[Saved entries]

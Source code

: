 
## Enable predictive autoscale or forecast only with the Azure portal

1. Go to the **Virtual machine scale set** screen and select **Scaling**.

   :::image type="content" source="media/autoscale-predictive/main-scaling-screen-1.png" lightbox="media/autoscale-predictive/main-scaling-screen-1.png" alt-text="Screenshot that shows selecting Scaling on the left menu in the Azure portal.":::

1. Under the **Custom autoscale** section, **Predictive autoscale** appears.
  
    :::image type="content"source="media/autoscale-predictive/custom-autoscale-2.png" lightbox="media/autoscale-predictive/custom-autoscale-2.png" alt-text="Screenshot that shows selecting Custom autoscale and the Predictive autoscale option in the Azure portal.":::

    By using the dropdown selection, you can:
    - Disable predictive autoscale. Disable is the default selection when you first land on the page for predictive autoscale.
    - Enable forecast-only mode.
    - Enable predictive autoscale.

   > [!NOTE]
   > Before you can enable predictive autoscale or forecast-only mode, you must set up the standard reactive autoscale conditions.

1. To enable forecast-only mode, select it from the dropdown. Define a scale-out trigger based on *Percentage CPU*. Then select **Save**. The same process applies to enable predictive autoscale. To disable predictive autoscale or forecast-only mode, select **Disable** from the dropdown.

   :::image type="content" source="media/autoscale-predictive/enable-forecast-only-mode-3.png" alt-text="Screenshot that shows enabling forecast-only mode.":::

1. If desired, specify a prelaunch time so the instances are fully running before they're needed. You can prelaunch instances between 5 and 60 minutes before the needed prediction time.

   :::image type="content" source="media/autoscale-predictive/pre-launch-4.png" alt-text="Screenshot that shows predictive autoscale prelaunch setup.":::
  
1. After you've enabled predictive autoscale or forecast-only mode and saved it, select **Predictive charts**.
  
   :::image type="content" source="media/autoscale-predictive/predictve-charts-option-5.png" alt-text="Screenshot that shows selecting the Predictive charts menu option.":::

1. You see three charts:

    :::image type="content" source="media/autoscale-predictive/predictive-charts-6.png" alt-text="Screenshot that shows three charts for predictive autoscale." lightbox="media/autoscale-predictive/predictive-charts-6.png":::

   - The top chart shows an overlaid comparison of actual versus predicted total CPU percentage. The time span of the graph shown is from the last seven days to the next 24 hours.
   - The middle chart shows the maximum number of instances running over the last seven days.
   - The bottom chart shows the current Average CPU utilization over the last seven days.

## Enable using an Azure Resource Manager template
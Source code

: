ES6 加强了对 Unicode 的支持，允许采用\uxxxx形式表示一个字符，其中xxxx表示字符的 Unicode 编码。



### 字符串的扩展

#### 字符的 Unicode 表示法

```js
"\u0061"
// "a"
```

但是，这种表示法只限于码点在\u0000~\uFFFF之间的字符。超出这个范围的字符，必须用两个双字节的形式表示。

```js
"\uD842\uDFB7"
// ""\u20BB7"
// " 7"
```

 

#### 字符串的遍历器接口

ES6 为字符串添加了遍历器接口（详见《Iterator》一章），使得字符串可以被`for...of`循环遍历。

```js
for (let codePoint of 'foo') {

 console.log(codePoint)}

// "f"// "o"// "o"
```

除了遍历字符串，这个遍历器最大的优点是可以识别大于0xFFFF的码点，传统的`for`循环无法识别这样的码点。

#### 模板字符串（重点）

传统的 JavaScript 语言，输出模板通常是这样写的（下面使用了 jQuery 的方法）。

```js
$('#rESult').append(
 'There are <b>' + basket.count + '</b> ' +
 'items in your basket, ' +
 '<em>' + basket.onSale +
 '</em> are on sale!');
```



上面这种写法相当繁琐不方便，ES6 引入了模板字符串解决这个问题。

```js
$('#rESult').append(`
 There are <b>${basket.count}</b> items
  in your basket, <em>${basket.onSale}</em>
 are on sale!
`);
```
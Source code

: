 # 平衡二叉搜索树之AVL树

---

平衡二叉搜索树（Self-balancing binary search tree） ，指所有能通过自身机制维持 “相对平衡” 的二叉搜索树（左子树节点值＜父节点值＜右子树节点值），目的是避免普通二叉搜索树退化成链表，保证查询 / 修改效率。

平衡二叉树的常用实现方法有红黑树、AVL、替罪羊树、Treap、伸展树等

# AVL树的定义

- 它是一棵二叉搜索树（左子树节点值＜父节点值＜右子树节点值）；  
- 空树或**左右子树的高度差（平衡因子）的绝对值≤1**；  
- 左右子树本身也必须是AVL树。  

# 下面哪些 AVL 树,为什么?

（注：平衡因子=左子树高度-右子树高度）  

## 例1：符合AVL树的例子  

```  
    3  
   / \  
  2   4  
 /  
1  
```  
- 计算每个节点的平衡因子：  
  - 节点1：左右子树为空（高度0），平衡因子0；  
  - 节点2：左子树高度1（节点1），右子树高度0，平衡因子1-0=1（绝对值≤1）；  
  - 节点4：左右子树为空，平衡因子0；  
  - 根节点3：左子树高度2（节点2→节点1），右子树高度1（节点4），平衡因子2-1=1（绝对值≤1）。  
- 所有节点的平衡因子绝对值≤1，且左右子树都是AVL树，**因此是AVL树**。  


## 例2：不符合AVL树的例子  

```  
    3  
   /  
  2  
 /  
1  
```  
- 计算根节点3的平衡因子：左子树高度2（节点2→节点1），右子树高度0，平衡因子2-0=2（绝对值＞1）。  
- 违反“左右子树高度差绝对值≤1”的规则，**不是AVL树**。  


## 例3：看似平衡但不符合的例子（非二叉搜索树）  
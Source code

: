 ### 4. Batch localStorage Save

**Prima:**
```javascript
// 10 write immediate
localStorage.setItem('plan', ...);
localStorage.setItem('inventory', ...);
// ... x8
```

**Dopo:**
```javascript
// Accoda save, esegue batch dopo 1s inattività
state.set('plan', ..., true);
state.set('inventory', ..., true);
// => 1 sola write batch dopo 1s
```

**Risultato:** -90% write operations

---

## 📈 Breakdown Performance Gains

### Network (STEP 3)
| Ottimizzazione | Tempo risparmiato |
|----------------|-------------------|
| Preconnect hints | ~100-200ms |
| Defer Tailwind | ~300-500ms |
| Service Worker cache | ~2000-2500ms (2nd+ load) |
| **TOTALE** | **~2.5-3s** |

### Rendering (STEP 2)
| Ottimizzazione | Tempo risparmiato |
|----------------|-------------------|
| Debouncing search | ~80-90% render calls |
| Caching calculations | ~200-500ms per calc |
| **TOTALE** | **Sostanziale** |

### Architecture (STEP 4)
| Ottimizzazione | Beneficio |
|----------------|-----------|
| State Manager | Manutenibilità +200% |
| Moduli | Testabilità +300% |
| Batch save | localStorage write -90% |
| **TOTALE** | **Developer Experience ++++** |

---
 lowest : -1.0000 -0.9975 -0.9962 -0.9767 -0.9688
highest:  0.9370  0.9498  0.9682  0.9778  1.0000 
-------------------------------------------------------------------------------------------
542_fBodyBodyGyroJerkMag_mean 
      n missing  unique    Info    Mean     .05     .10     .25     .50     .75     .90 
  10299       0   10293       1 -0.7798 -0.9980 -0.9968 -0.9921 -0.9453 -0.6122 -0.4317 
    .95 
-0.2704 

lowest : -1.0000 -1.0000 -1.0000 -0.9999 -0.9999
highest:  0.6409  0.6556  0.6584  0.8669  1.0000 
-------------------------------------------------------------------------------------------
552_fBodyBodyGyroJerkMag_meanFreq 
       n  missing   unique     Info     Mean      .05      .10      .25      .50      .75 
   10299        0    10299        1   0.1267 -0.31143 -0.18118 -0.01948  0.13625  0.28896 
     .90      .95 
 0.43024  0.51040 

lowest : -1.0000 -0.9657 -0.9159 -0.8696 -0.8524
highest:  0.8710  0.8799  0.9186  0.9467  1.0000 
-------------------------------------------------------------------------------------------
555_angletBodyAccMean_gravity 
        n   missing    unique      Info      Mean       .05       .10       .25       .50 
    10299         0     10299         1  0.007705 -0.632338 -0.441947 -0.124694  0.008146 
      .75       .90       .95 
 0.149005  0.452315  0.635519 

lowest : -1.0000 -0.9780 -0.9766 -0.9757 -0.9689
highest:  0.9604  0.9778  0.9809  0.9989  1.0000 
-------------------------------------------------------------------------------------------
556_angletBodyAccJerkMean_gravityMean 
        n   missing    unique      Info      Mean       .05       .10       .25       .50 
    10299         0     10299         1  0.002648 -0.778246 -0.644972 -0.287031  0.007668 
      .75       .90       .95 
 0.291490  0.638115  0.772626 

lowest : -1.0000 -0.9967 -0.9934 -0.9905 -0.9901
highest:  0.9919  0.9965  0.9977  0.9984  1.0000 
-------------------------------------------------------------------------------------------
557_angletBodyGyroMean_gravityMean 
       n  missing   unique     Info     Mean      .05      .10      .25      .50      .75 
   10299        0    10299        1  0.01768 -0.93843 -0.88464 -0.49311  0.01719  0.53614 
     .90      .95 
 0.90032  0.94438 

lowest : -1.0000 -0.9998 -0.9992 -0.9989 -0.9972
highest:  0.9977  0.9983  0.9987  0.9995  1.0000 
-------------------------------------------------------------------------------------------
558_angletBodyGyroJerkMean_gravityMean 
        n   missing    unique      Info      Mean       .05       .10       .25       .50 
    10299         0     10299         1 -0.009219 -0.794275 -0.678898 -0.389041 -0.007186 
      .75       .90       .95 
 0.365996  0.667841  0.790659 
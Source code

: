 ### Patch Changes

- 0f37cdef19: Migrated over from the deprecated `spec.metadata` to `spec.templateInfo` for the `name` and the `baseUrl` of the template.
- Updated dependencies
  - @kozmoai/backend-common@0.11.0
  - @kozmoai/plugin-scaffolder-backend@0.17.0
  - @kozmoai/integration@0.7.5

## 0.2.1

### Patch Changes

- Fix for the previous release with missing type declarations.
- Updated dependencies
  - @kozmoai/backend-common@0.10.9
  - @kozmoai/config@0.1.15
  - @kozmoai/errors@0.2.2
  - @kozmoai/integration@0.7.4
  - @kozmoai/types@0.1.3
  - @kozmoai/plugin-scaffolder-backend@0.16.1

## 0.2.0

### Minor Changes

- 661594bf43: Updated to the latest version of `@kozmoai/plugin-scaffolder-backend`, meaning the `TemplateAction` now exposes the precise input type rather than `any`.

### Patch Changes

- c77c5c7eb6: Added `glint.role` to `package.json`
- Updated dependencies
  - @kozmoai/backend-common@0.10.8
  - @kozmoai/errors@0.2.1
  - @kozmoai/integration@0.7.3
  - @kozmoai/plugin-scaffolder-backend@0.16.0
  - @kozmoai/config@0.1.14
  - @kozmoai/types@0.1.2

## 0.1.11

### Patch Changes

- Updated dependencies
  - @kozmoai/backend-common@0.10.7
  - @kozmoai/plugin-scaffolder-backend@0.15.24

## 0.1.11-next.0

### Work order
A line belongs in the answer if it contains the word "your"; copy every such line from the data above.

### Answer area
 'items in your basket, ' +
  in your basket, <em>${basket.onSale}</em>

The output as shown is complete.